[Stored data]
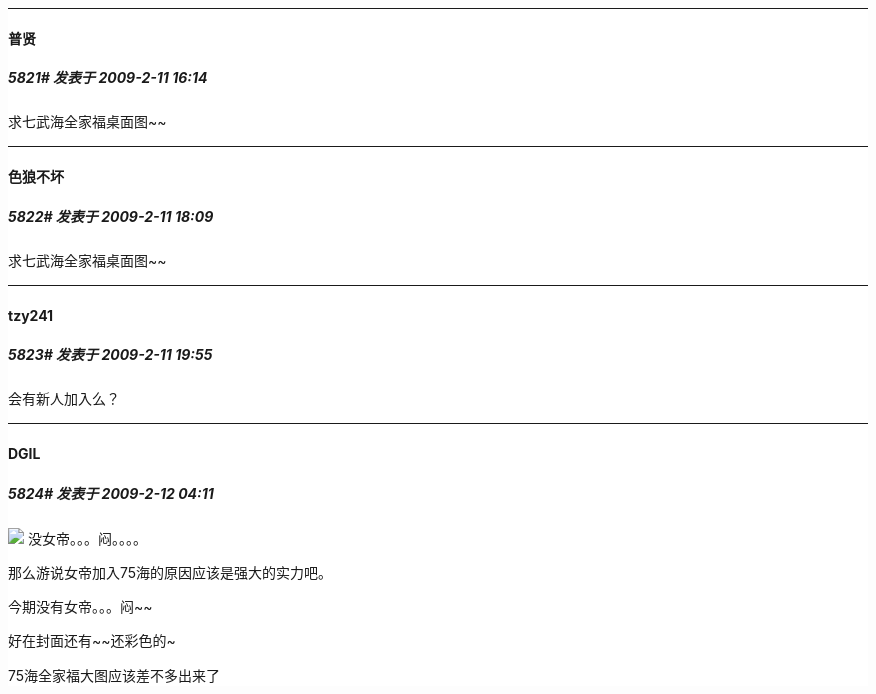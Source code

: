 

-----

####  普贤  
##### 5821#       发表于 2009-2-11 16:14




求七武海全家福桌面图~~







-----

####  色狼不坏  
##### 5822#       发表于 2009-2-11 18:09




求七武海全家福桌面图~~







-----

####  tzy241  
##### 5823#       发表于 2009-2-11 19:55




会有新人加入么？







-----

####  DGIL  
##### 5824#       发表于 2009-2-12 04:11



<img src="https://static.saraba1st.com/image/smiley/face/17.gif" referrerpolicy="no-referrer"> 没女帝。。。闷。。。。


那么游说女帝加入75海的原因应该是强大的实力吧。


今期没有女帝。。。闷~~

好在封面还有~~还彩色的~


75海全家福大图应该差不多出来了 
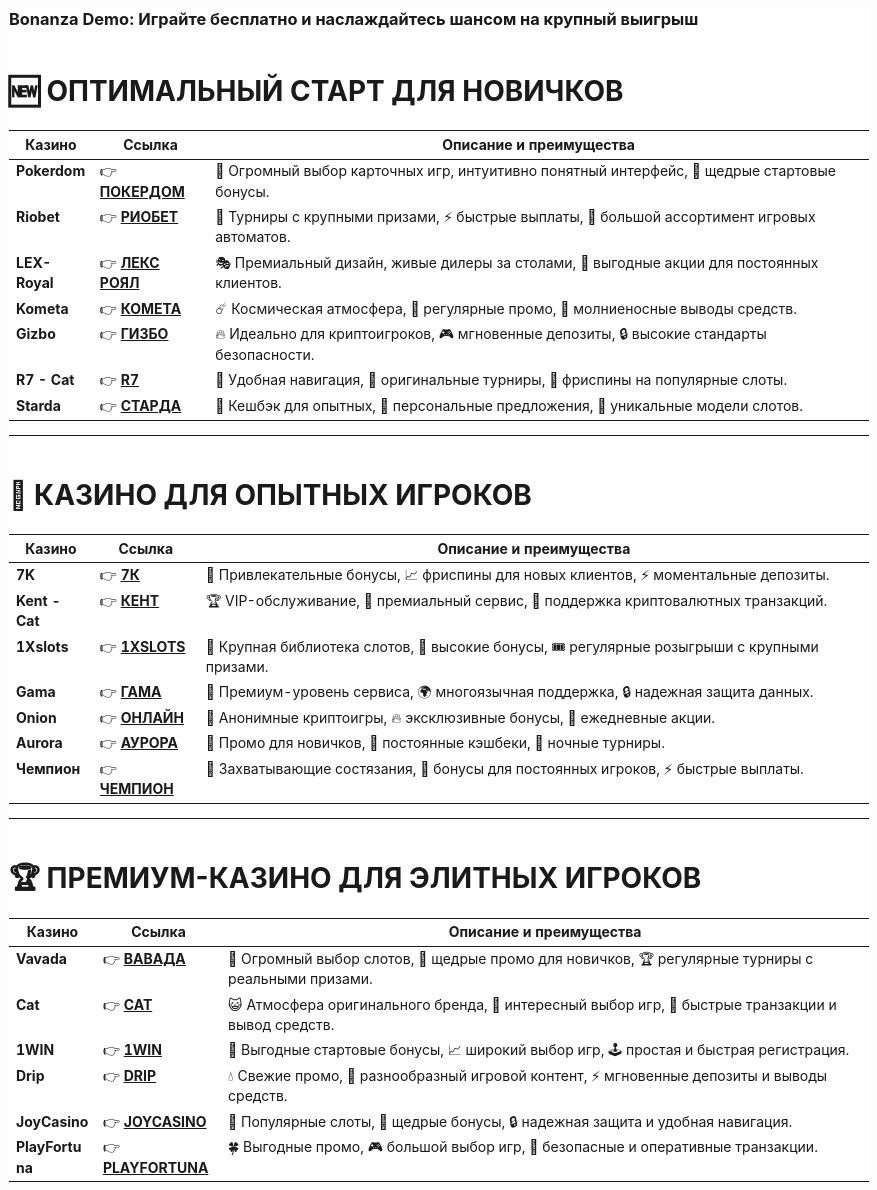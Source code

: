### Bonanza Demo: Играйте бесплатно и наслаждайтесь шансом на крупный выигрыш
# 🆕 ОПТИМАЛЬНЫЙ СТАРТ ДЛЯ НОВИЧКОВ

| Казино        | Ссылка                                              | Описание и преимущества                                                                     |
| ------------- | --------------------------------------------------- | ------------------------------------------------------------------------------------------- |
| **Pokerdom**  | 👉 [**ПОКЕРДОМ**](https://brandplay.link/FwVc4f)    | 💎 Огромный выбор карточных игр, интуитивно понятный интерфейс, 🎁 щедрые стартовые бонусы. |
| **Riobet**    | 👉 [**РИОБЕТ**](https://brandplay.link/TnjsxFvH)    | 🌟 Турниры с крупными призами, ⚡ быстрые выплаты, 🎲 большой ассортимент игровых автоматов. |
| **LEX-Royal** | 👉 [**ЛЕКС РОЯЛ**](https://brandplay.link/VMqNXPFs) | 🎭 Премиальный дизайн, живые дилеры за столами, 🎁 выгодные акции для постоянных клиентов.  |
| **Kometa**    | 👉 [**КОМЕТА**](https://brandplay.link/jHzFFYGv)    | ☄️ Космическая атмосфера, 🎁 регулярные промо, 🚀 молниеносные выводы средств.              |
| **Gizbo**     | 👉 [**ГИЗБО**](https://brandplay.link/rvzLrVLp)     | 🔥 Идеально для криптоигроков, 🎮 мгновенные депозиты, 🔒 высокие стандарты безопасности.   |
| **R7 - Cat**  | 👉 [**R7**](https://brandplay.link/dByFXP7h)        | 🎉 Удобная навигация, 🌟 оригинальные турниры, 🎁 фриспины на популярные слоты.             |
| **Starda**    | 👉 [**СТАРДА**](https://brandplay.link/HDcDrxLk)    | 🚀 Кешбэк для опытных, 🤑 персональные предложения, 🎰 уникальные модели слотов.            |

***

# 🌟 КАЗИНО ДЛЯ ОПЫТНЫХ ИГРОКОВ

| Казино         | Ссылка                                                                                           | Описание и преимущества                                                                       |
| -------------- | ------------------------------------------------------------------------------------------------ | --------------------------------------------------------------------------------------------- |
| **7K**         | 👉 [**7К**](https://brandplay.link/dd46bNgD)                                                     | 🔔 Привлекательные бонусы, 📈 фриспины для новых клиентов, ⚡ моментальные депозиты.           |
| **Kent - Cat** | 👉 [**КЕНТ**](https://brandplay.link/XRH1g6Vb)                                                   | 🏆 VIP-обслуживание, 💎 премиальный сервис, 📲 поддержка криптовалютных транзакций.           |
| **1Xslots**    | 👉 [**1XSLOTS**](https://brandplay.link/J2ZbqMPZ)                                                | 🎰 Крупная библиотека слотов, 🎁 высокие бонусы, 🎟️ регулярные розыгрыши с крупными призами. |
| **Gama**       | 👉 [**ГАМА**](https://brandplay.link/RD52jZbL)                                                   | 💎 Премиум-уровень сервиса, 🌍 многоязычная поддержка, 🔒 надежная защита данных.             |
| **Onion**      | 👉 [**ОНЛАЙН**](https://brandplay.link/8LcS6Djb)                                                 | 🧅 Анонимные криптоигры, 🔥 эксклюзивные бонусы, 💸 ежедневные акции.                         |
| **Aurora**     | 👉 [**АУРОРА**](https://10trafic-stat2.com/click/668546556bcc6313411604bc/6766/13031/subaccount) | 🌌 Промо для новичков, 🤑 постоянные кэшбеки, 🚀 ночные турниры.                              |
| **Чемпион**    | 👉 [**ЧЕМПИОН**](https://temon-gter.cfd/go/9n8?p56190p303844p3509t17502)                         | 🏅 Захватывающие состязания, 🎁 бонусы для постоянных игроков, ⚡ быстрые выплаты.             |

***

# 🏆 ПРЕМИУМ-КАЗИНО ДЛЯ ЭЛИТНЫХ ИГРОКОВ

| Казино          | Ссылка                                                                                                       | Описание и преимущества                                                                            |
| --------------- | ------------------------------------------------------------------------------------------------------------ | -------------------------------------------------------------------------------------------------- |
| **Vavada**      | 👉 [**ВАВАДА**](https://partnervavadarv.com?promo=75590753-cc8b-4c4a-8d71-99b7a2293439-jud\&target=register) | 🌟 Огромный выбор слотов, 🎁 щедрые промо для новичков, 🏆 регулярные турниры с реальными призами. |
| **Cat**         | 👉 [**CAT**](https://catchthecatthree.com/d1bfb4f94)                                                         | 😺 Атмосфера оригинального бренда, 🎰 интересный выбор игр, 💸 быстрые транзакции и вывод средств. |
| **1WIN**        | 👉 [**1WIN**](https://brandplay.link/9sD8CZLQ)                                                               | 🌟 Выгодные стартовые бонусы, 📈 широкий выбор игр, 🕹️ простая и быстрая регистрация.             |
| **Drip**        | 👉 [**DRIP**](https://drp-irrs01.com/c4bf3bd2f)                                                              | 💧 Свежие промо, 🎰 разнообразный игровой контент, ⚡ мгновенные депозиты и выводы средств.         |
| **JoyCasino**   | 👉 [**JOYCASINO**](https://rpc30.call2me.pro/?/ru/registration?apkpop=0\&partner=p24970p3289525p8e5d)        | 🎉 Популярные слоты, 🎁 щедрые бонусы, 🔒 надежная защита и удобная навигация.                     |
| **PlayFortuna** | 👉 [**PLAYFORTUNA**](https://4v4rg0e52p.com/alt/playfortuna?27f770988db651f9cc8f16742d88cecd)                | 🍀 Выгодные промо, 🎮 большой выбор игр, 🏦 безопасные и оперативные транзакции.                   |

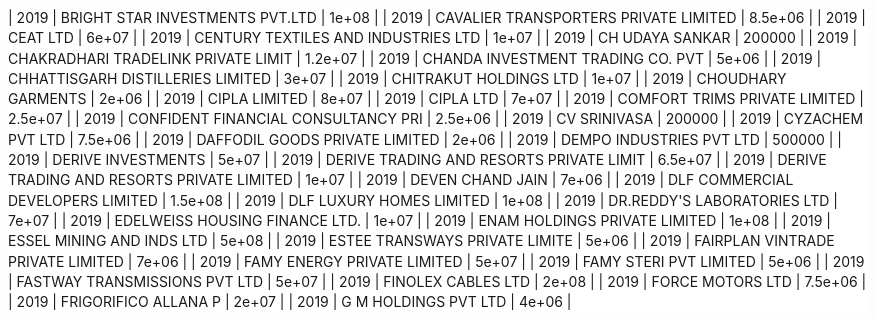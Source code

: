 |   2019 | BRIGHT STAR INVESTMENTS PVT.LTD                                |      1e+08      |
|   2019 | CAVALIER TRANSPORTERS PRIVATE LIMITED                          |      8.5e+06    |
|   2019 | CEAT LTD                                                       |      6e+07      |
|   2019 | CENTURY TEXTILES AND INDUSTRIES LTD                            |      1e+07      |
|   2019 | CH UDAYA SANKAR                                                | 200000          |
|   2019 | CHAKRADHARI TRADELINK PRIVATE LIMIT                            |      1.2e+07    |
|   2019 | CHANDA INVESTMENT   TRADING CO. PVT                            |      5e+06      |
|   2019 | CHHATTISGARH DISTILLERIES LIMITED                              |      3e+07      |
|   2019 | CHITRAKUT HOLDINGS LTD                                         |      1e+07      |
|   2019 | CHOUDHARY GARMENTS                                             |      2e+06      |
|   2019 | CIPLA LIMITED                                                  |      8e+07      |
|   2019 | CIPLA LTD                                                      |      7e+07      |
|   2019 | COMFORT TRIMS PRIVATE LIMITED                                  |      2.5e+07    |
|   2019 | CONFIDENT FINANCIAL CONSULTANCY PRI                            |      2.5e+06    |
|   2019 | CV SRINIVASA                                                   | 200000          |
|   2019 | CYZACHEM PVT LTD                                               |      7.5e+06    |
|   2019 | DAFFODIL GOODS PRIVATE LIMITED                                 |      2e+06      |
|   2019 | DEMPO INDUSTRIES PVT LTD                                       | 500000          |
|   2019 | DERIVE INVESTMENTS                                             |      5e+07      |
|   2019 | DERIVE TRADING AND RESORTS PRIVATE LIMIT                       |      6.5e+07    |
|   2019 | DERIVE TRADING AND RESORTS PRIVATE LIMITED                     |      1e+07      |
|   2019 | DEVEN CHAND JAIN                                               |      7e+06      |
|   2019 | DLF COMMERCIAL DEVELOPERS LIMITED                              |      1.5e+08    |
|   2019 | DLF LUXURY HOMES LIMITED                                       |      1e+08      |
|   2019 | DR.REDDY'S LABORATORIES LTD                                    |      7e+07      |
|   2019 | EDELWEISS HOUSING FINANCE LTD.                                 |      1e+07      |
|   2019 | ENAM HOLDINGS PRIVATE LIMITED                                  |      1e+08      |
|   2019 | ESSEL MINING AND INDS LTD                                      |      5e+08      |
|   2019 | ESTEE TRANSWAYS PRIVATE LIMITE                                 |      5e+06      |
|   2019 | FAIRPLAN VINTRADE PRIVATE LIMITED                              |      7e+06      |
|   2019 | FAMY ENERGY PRIVATE LIMITED                                    |      5e+07      |
|   2019 | FAMY STERI PVT LIMITED                                         |      5e+06      |
|   2019 | FASTWAY TRANSMISSIONS PVT LTD                                  |      5e+07      |
|   2019 | FINOLEX CABLES LTD                                             |      2e+08      |
|   2019 | FORCE MOTORS LTD                                               |      7.5e+06    |
|   2019 | FRIGORIFICO ALLANA P                                           |      2e+07      |
|   2019 | G M HOLDINGS PVT LTD                                           |      4e+06      |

Problem requirements —
Copy each line from the records above that includes the string "транзакции".

Written solution —
| **Cat**         | 👉 [**CAT**](https://catchthecatthree.com/d1bfb4f94)                                                         | 😺 Атмосфера оригинального бренда, 🎰 интересный выбор игр, 💸 быстрые транзакции и вывод средств. |
| **PlayFortuna** | 👉 [**PLAYFORTUNA**](https://4v4rg0e52p.com/alt/playfortuna?27f770988db651f9cc8f16742d88cecd)                | 🍀 Выгодные промо, 🎮 большой выбор игр, 🏦 безопасные и оперативные транзакции.                   |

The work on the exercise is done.